Zum Strom-Auftanken benutzte er seine Haushaltsteckdose, da es in Markranstädt keine öffentlichen Ladestationen gibt. „Einen Kilometer elektrisch zu fahren wäre zwar theoretisch preiswerter als einen Kilometer mit Verbrennungsmotor. Aber da der Wagen die Reichweite von 50 Kilometern elektrisch nicht schafft, und da die Benzinpreise in dieser Woche gerade merklich gefallen sind, hatte ich keinen Einspareffekt.“

Zu viele bunte Anzeigen

Was Kießling noch irritiert hat, waren die „gefühlt 177 Zeiger, Balken und sonstigen bunten Anzeigenelemente, grün, blau, rot, weiß, grau, dick oder dünn.“ Sie tragen bei ihm nicht zur sicheren Fahrzeugführung bei. „Die sollten von technischen Experten einmal kritisch unter die Lupe genommen werden, ebenso wie der Spurassistent.“ Vielleicht sei Volkswagen insgesamt auf einem zu komplizierten Weg, mutmaßt er.

Dieses Paket überzeugt nicht

Nun ist der Autotester der LVZ gespannt, was die neun anderen Plug-in-Hybrid-Tester berichten.
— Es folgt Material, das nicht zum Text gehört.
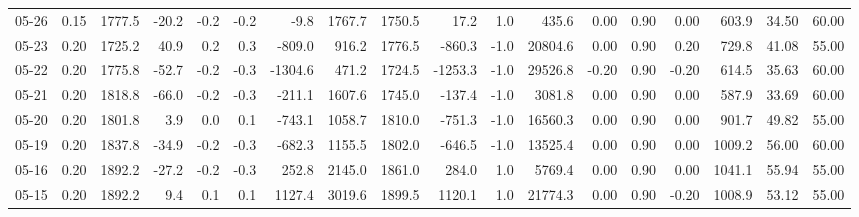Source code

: \begin{threeparttable}
{\begin{tabular}{lrrrrrrrrrrrrrrrrr}
  05-26 &     0.15 & 1777.5 &             -20.2 &              -0.2 &               -0.2 &               -9.8 & 1767.7 & 1750.5 &       17.2 &                      1.0 &               435.6 &       0.00 &      0.90 &           0.00 &            603.9 &           34.50 &                  60.00 \\
  05-23 &     0.20 & 1725.2 &              40.9 &               0.2 &                0.3 &             -809.0 &  916.2 & 1776.5 &     -860.3 &                     -1.0 &             20804.6 &       0.00 &      0.90 &           0.20 &            729.8 &           41.08 &                  55.00 \\
  05-22 &     0.20 & 1775.8 &             -52.7 &              -0.2 &               -0.3 &            -1304.6 &  471.2 & 1724.5 &    -1253.3 &                     -1.0 &             29526.8 &      -0.20 &      0.90 &          -0.20 &            614.5 &           35.63 &                  60.00 \\
  05-21 &     0.20 & 1818.8 &             -66.0 &              -0.2 &               -0.3 &             -211.1 & 1607.6 & 1745.0 &     -137.4 &                     -1.0 &              3081.8 &       0.00 &      0.90 &           0.00 &            587.9 &           33.69 &                  60.00 \\
  05-20 &     0.20 & 1801.8 &               3.9 &               0.0 &                0.1 &             -743.1 & 1058.7 & 1810.0 &     -751.3 &                     -1.0 &             16560.3 &       0.00 &      0.90 &           0.00 &            901.7 &           49.82 &                  55.00 \\
  05-19 &     0.20 & 1837.8 &             -34.9 &              -0.2 &               -0.3 &             -682.3 & 1155.5 & 1802.0 &     -646.5 &                     -1.0 &             13525.4 &       0.00 &      0.90 &           0.00 &           1009.2 &           56.00 &                  60.00 \\
  05-16 &     0.20 & 1892.2 &             -27.2 &              -0.2 &               -0.3 &              252.8 & 2145.0 & 1861.0 &      284.0 &                      1.0 &              5769.4 &       0.00 &      0.90 &           0.00 &           1041.1 &           55.94 &                  55.00 \\
  05-15 &     0.20 & 1892.2 &               9.4 &               0.1 &                0.1 &             1127.4 & 3019.6 & 1899.5 &     1120.1 &                      1.0 &             21774.3 &       0.00 &      0.90 &          -0.20 &           1008.9 &           53.12 &                  55.00 \\

\end{tabular}}
\end{threeparttable}

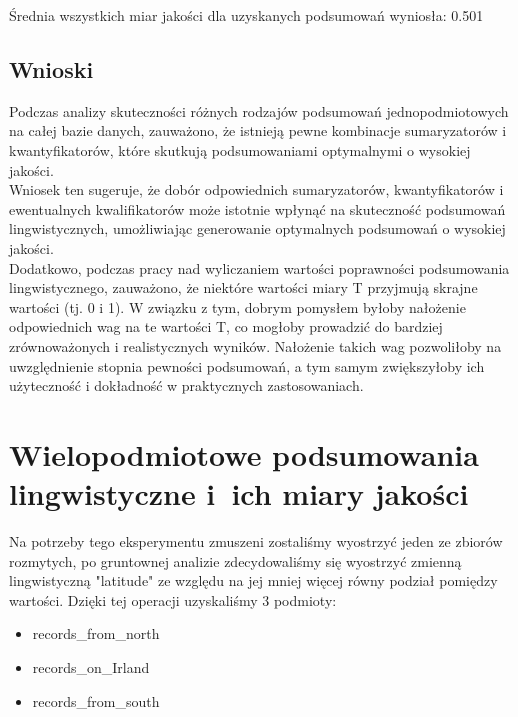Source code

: \documentclass{article}
\begin{document}
\noindent Średnia wszystkich miar jakości dla uzyskanych podsumowań wyniosła: 0.501


\subsection{Wnioski}

\noindent Podczas analizy skuteczności różnych rodzajów podsumowań jednopodmiotowych na całej bazie danych, zauważono, że istnieją pewne kombinacje sumaryzatorów i kwantyfikatorów, które skutkują podsumowaniami optymalnymi o wysokiej jakości. \\

\noindent Wniosek ten sugeruje, że dobór odpowiednich sumaryzatorów, kwantyfikatorów i ewentualnych kwalifikatorów może istotnie wpłynąć na skuteczność podsumowań lingwistycznych, umożliwiając generowanie optymalnych podsumowań o wysokiej jakości. \\

\noindent Dodatkowo, podczas pracy nad wyliczaniem wartości poprawności podsumowania lingwistycznego, zauważono, że niektóre wartości miary T przyjmują skrajne wartości (tj. 0 i 1). W związku z tym, dobrym pomysłem byłoby nałożenie odpowiednich wag na te wartości T, co mogłoby prowadzić do bardziej zrównoważonych i realistycznych wyników. Nałożenie takich wag pozwoliłoby na uwzględnienie stopnia pewności podsumowań, a tym samym zwiększyłoby ich użyteczność i dokładność w praktycznych zastosowaniach.




\section{Wielopodmiotowe podsumowania lingwistyczne i~ich miary jakości}

\noindent Na potrzeby tego eksperymentu zmuszeni zostaliśmy wyostrzyć jeden ze zbiorów rozmytych, po gruntownej analizie zdecydowaliśmy się wyostrzyć zmienną lingwistyczną "latitude" ze względu na jej mniej więcej równy podział pomiędzy wartości. Dzięki tej operacji uzyskaliśmy 3 podmioty:

\begin{itemize}
    \item records\_from\_north
    \item records\_on\_Irland
    \item records\_from\_south
\end{itemize}
\end{document}
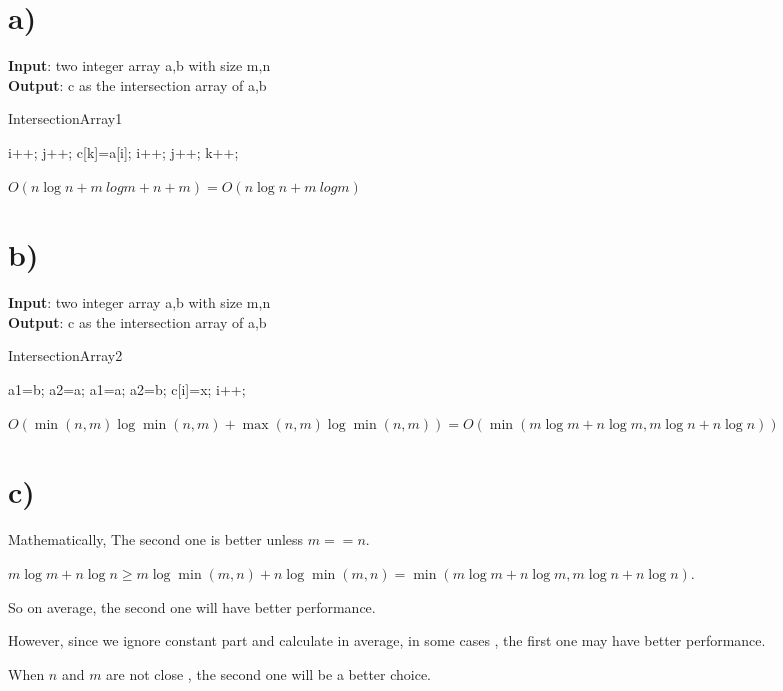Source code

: \documentclass[11pt]{exam}
\begin{document}
\newpage
\begin{solution}
    \section*{a)}
    \begin{algorithm}[H]
        \textbf{Input}: two integer array a,b with size m,n\\
        \textbf{Output}: c as the intersection array of a,b
        \caption{IntersectionArray1}
        \begin{algorithmic}[1]
                \State i++;
            \Else
                    \State j++;
                \Else
                    \State c[k]=a[i];
                    \State i++;
                    \State  j++;
                    \State   k++;
                \EndIf
            \EndIf
            \EndWhile
        \end{algorithmic}
    \end{algorithm}
    $O(n\log n + m\ log m +n+m)=O(n\log n + m\ log m)$
    \section*{b)}
    \begin{algorithm}[H]
        \textbf{Input}: two integer array a,b with size m,n\\
        \textbf{Output}: c as the intersection array of a,b
        \caption{IntersectionArray2}
        \begin{algorithmic}[1]
                \State *a1=b;
                \State *a2=a;
            \Else
                \State *a1=a;
                \State *a2=b;
            \EndIf
                \State c[i]=x;
                \State i++;
            \EndIf
            \EndFor
        \end{algorithmic}
    \end{algorithm}
    $O(\min (n,m) \log \min (n,m) + \max (n,m) \log \min (n,m))=O(\min(m\log m + n \log m, m \log n + n \log n))$
\section*{c)}
Mathematically, The second one is better unless $m==n$.

$m\log m + n\log n \geq m \log \min (m,n)+n \log \min (m,n) = \min ( m \log m + n\log m, m \log n +n \log n)  $.

So on average, the second one will have better performance.

However, since we ignore constant part and calculate in average, in some cases , the first one may have better performance.

When $n$ and $m$ are not close , the second one will be a better choice.

\end{solution}
\end{document}
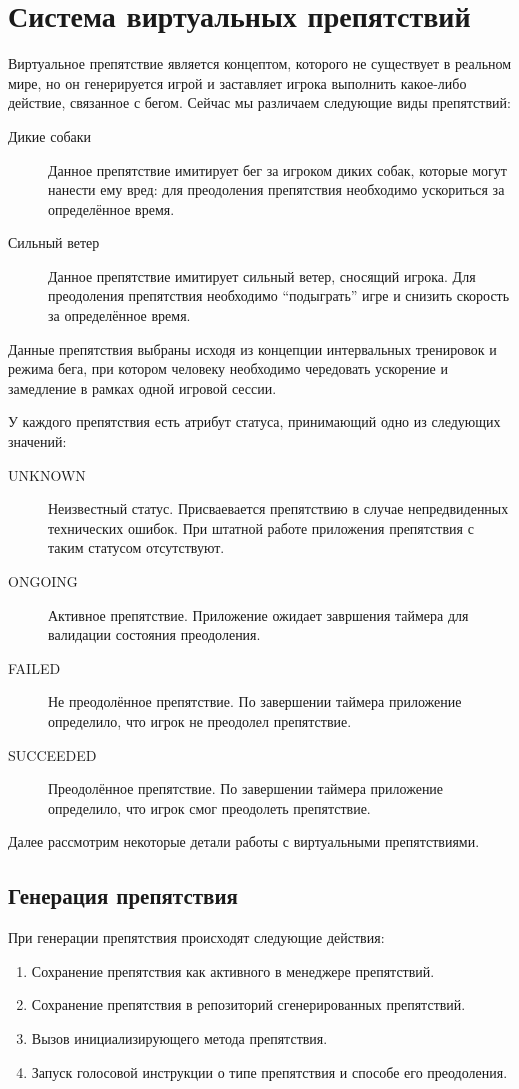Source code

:\section{Система виртуальных препятствий}
\label{sec:obstacles}
Виртуальное препятствие является концептом, которого не существует в реальном мире, но он генерируется игрой и заставляет игрока выполнить какое-либо действие, связанное с бегом. Сейчас мы различаем следующие виды препятствий:
\begin{description}
	\item[Дикие собаки] Данное препятствие имитирует бег за игроком диких собак, которые могут нанести ему вред: для преодоления препятствия необходимо ускориться за определённое время.
	\item[Сильный ветер] Данное препятствие имитирует сильный ветер, сносящий игрока. Для преодоления препятствия необходимо ``подыграть'' игре и снизить скорость за определённое время.
\end{description}
\smallskip
Данные препятствия выбраны исходя из концепции интервальных тренировок и режима бега, при котором человеку необходимо чередовать ускорение и замедление в рамках одной игровой сессии.

У каждого препятствия есть атрибут статуса, принимающий одно из следующих значений:
\begin{description}
	\item[UNKNOWN] Неизвестный статус. Присваевается препятствию в случае непредвиденных технических ошибок. При штатной работе приложения препятствия с таким статусом отсутствуют.
	\item[ONGOING] Активное препятствие. Приложение ожидает завршения таймера для валидации состояния преодоления.
	\item[FAILED] Не преодолённое препятствие. По завершении таймера приложение определило, что игрок не преодолел препятствие.
	\item[SUCCEEDED] Преодолённое препятствие. По завершении таймера приложение определило, что игрок смог преодолеть препятствие.
\end{description}
\smallskip
Далее рассмотрим некоторые детали работы с виртуальными препятствиями.
\subsection*{Генерация препятствия}
При генерации препятствия происходят следующие действия:
\begin{enumerate}
	\item Сохранение препятствия как активного в менеджере препятствий.
	\item Сохранение препятствия в репозиторий сгенерированных препятствий.
	\item Вызов инициализирующего метода препятствия.
	\item Запуск голосовой инструкции о типе препятствия и способе его преодоления.
\end{enumerate}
Er fände es sinnvoll, wenn es einen großen Erfahrungsaustausch gäbe. Die Hybrid-Technologie an sich, die einen Elektromotor mit einem ganz normalen Benzin-Verbrennungsmotor koppelt, hat sich für ihn nach der Probe-Woche nicht erledigt: „Gerade jetzt bin ich angestachelt! Mit zwei Bekannten, die einen Hybrid fahren, und mit meiner Werkstatt werde ich mich noch einmal ausführlich unterhalten, warum man so ein Fahrzeug kauft und was es für Effekte bringt.“ Das Reindenken in moderne Technologien, das Bewusstsein für umweltgerechtes Verhalten machen dem Markranstädter Spaß, „und da geht auch kein Weg dran vorbei.“ Deshalb bedauert er, dass der Test für ihn persönlich nicht überzeugender ausgefallen ist. Kaufen würde er dieses Paket jedenfalls nicht.